A chicken too old to roast is very good when boiled. Truss the chicken firmly. It is well also to tie it in a piece of cheesecloth, to keep it in good shape. It may be stuffed or not. Boiled rice seasoned with butter, pepper, and salt, or celery cut in small pieces, is better to use for boiled chicken than bread stuffing.
Put the chicken into boiling salted water and simmer, allowing twenty minutes to the pound; when done, remove the cloth and cords carefully, spread a little white sauce over the breast, and sprinkle it with chopped parsley. Garnish with parsley, and serve with it egg, oyster, or Bearnaise sauce.
A fowl too old to roast may be made tender and good by braising, and present the same appearance as a roasted chicken.

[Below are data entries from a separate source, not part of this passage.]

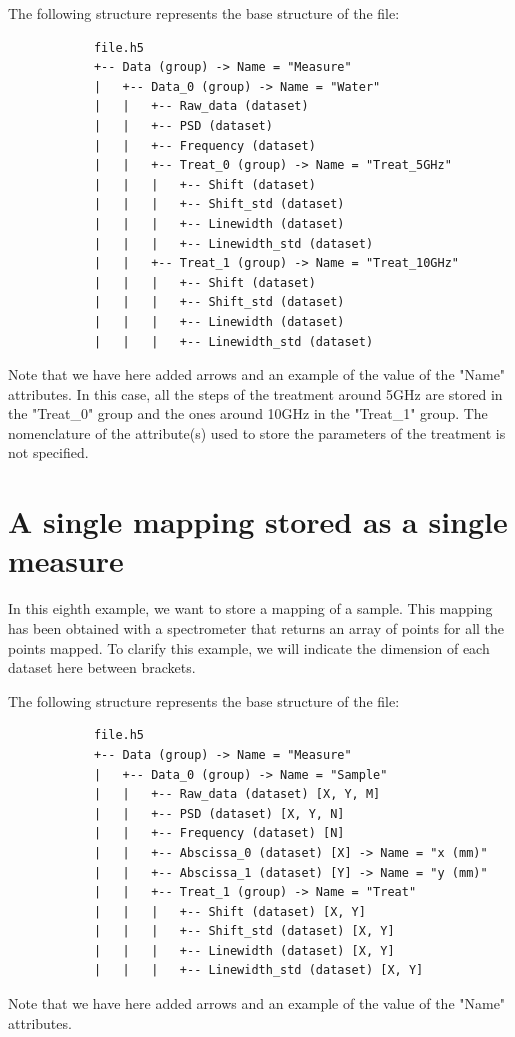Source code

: \documentclass{book}
\begin{document}
        The following structure represents the base structure of the file:
        \begin{verbatim}
            file.h5
            +-- Data (group) -> Name = "Measure"
            |   +-- Data_0 (group) -> Name = "Water"
            |   |   +-- Raw_data (dataset)
            |   |   +-- PSD (dataset)
            |   |   +-- Frequency (dataset)
            |   |   +-- Treat_0 (group) -> Name = "Treat_5GHz"
            |   |   |   +-- Shift (dataset)
            |   |   |   +-- Shift_std (dataset)
            |   |   |   +-- Linewidth (dataset)
            |   |   |   +-- Linewidth_std (dataset)
            |   |   +-- Treat_1 (group) -> Name = "Treat_10GHz"
            |   |   |   +-- Shift (dataset)
            |   |   |   +-- Shift_std (dataset)
            |   |   |   +-- Linewidth (dataset)
            |   |   |   +-- Linewidth_std (dataset)
        \end{verbatim}
        Note that we have here added arrows and an example of the value of the "Name" attributes.
        In this case, all the steps of the treatment around 5GHz are stored in the "Treat\_0" group and the ones around 10GHz in the "Treat\_1" group. The nomenclature of the attribute(s) used to store the parameters of the treatment is not specified.

    \section{A single mapping stored as a single measure}
        In this eighth example, we want to store a mapping of a sample. This mapping has been obtained with a spectrometer that returns an array of points for all the points mapped. To clarify this example, we will indicate the dimension of each dataset here between brackets.

        The following structure represents the base structure of the file:
        \begin{verbatim}
            file.h5
            +-- Data (group) -> Name = "Measure"
            |   +-- Data_0 (group) -> Name = "Sample"
            |   |   +-- Raw_data (dataset) [X, Y, M]
            |   |   +-- PSD (dataset) [X, Y, N]
            |   |   +-- Frequency (dataset) [N]
            |   |   +-- Abscissa_0 (dataset) [X] -> Name = "x (mm)"
            |   |   +-- Abscissa_1 (dataset) [Y] -> Name = "y (mm)"
            |   |   +-- Treat_1 (group) -> Name = "Treat"
            |   |   |   +-- Shift (dataset) [X, Y]
            |   |   |   +-- Shift_std (dataset) [X, Y]
            |   |   |   +-- Linewidth (dataset) [X, Y]
            |   |   |   +-- Linewidth_std (dataset) [X, Y]
        \end{verbatim}
        Note that we have here added arrows and an example of the value of the "Name" attributes.
    
\end{document}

Prepare it as for roasting, trussing it into good shape. Cut into dice a carrot, turnip, onion, and stalk of celery; put them in a pot with a few slices of salt pork, and on them place the fowl, with a few pieces of salt pork laid over the breast; add a bouquet of parsley, one bay-leaf, three cloves, six peppercorns, also a teaspoonful of salt, and a pint of hot water. Cover the pot closely and let simmer for three hours. If any steam escapes, a little more water may have to be added. When done, rub a little butter over the breast, dredge with flour, and place in the oven a few minutes to brown. Strain the liquor from the braising pot, season to taste, and if necessary thicken with a little brown roux; serve it with the chicken as sauce.
Young spring chickens only are used for broiling. Split them down the back, remove the entrails and the breast bone, wipe them clean, sprinkle with salt and pepper, and rub them with soft butter. Place them on a broiler over a slow fire, the inside down; cover with a pan, and let cook for twenty to twenty-five minutes. Turn, to let the skin side brown when nearly done. Place them on a hot dish, and spread them with maitre d'hotel butter; garnish with parsley or watercress and thin slices of lemon.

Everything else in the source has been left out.